The Challenges and Joys of Teaching Poetry
GrubStreet instructor Ben Berman discusses the challenges and joys of teaching poetry, as he prepares to lead professional development for teachers this summer.
This summer, I am very excited for the opportunity to lead some professional development for teachers through Mass Poetry. However, one of my rituals –whenever I begin preparing to teach anything – is to immediately doubt everything I know. I hear the word qualifications and think not accomplishments but reservations. And so even though I have been both a teacher and a poet for close to twenty years now, I would like to publicly admit that I find poetry very difficult to teach.
Poems can be hard to understand if we’re not used to reading them. Poems can be hard to understand even if we are used to reading them. They often require multiple readings and our undivided attention. Instead of compelling characters and dramatic storylines, they offer us interior landscapes and surprising associative leaps, words playing off one another in charged but subtle ways.
Then comes the challenge of finding the right poems for a particular class – poems that will speak to their emotional and philosophical concerns, poems that will both trouble and console them. Not to mention the difficulty of fostering an environment where the classroom truly feels like a community, where everyone feel connected, supported and challenged in order to take the creative risks to share their work (in its many phases) with others.

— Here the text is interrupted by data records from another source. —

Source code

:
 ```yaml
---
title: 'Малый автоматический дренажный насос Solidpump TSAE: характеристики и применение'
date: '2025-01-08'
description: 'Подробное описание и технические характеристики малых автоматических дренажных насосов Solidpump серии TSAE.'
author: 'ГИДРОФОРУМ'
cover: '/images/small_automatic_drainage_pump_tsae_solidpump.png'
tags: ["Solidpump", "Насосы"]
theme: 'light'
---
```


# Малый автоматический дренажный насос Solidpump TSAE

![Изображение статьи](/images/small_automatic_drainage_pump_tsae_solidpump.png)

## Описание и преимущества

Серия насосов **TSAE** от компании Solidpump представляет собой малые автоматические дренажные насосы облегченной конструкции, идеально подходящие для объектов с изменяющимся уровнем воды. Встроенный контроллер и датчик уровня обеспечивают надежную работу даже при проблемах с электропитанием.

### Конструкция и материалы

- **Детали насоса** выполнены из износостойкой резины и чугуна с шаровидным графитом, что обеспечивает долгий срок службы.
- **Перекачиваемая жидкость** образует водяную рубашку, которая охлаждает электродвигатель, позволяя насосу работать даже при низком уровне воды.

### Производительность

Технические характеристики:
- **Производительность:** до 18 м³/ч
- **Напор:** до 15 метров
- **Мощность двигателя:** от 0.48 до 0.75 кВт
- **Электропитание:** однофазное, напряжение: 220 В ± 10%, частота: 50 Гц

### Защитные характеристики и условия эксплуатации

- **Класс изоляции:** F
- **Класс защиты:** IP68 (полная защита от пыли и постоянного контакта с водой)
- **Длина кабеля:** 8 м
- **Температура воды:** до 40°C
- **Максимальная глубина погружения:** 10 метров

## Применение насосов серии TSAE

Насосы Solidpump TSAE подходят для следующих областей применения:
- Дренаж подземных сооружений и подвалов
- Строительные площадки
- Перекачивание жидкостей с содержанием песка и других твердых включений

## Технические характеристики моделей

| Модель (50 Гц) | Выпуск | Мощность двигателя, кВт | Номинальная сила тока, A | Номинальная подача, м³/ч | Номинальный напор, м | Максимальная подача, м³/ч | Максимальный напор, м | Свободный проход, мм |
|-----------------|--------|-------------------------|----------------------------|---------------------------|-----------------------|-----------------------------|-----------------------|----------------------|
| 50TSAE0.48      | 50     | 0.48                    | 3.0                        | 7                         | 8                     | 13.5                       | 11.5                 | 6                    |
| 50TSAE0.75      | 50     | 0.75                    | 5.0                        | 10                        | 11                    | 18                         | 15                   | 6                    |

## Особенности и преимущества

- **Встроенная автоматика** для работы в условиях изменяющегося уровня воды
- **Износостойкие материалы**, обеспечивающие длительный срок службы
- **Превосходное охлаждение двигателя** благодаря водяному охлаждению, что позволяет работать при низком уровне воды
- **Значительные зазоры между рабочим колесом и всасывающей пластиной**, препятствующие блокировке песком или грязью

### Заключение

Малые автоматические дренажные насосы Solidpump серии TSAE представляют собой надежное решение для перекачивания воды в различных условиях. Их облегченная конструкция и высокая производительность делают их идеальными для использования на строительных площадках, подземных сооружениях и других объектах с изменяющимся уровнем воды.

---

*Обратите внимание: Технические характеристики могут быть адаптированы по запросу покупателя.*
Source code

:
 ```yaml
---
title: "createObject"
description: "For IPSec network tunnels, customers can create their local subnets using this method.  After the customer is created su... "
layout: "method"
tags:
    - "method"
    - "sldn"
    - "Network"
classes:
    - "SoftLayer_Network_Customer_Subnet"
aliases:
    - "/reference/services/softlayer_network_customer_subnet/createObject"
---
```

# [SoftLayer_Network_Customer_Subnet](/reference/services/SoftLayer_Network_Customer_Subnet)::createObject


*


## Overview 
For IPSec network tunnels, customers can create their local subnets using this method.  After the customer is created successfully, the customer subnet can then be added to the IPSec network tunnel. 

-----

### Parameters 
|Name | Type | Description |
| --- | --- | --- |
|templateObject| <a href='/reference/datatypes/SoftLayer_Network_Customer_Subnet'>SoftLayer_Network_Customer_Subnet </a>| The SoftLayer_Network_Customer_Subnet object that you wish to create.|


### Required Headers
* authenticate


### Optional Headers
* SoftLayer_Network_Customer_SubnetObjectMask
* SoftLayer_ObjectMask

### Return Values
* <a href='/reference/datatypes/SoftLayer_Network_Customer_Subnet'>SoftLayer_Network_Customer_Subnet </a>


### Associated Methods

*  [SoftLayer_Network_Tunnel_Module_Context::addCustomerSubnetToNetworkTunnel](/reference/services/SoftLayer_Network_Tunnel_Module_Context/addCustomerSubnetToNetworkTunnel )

You can teach craft, of course, through exercises that focus on imagery or musicality, or by tracing how a poem moves or the relationship between content and form. And you can certainly offer some context behind various movements within the poetry world – to discuss Modernism, say, or Imagism or New Formalism before looking at individual poems. And it is always helpful, as well, to discuss poetic temperaments and the importance, say, of tolerating ambiguity and embracing contradictions.
And when the stars do align teaching poetry can feel truly transformative.
I once had a student spend an entire year drafting and revising a single poem on being bi-racial in the echo form (where the final word of each line is echoed and those echoes create an entirely new narrative.) It was a remarkable display of content working with form, as she explored the complexities of race and identity.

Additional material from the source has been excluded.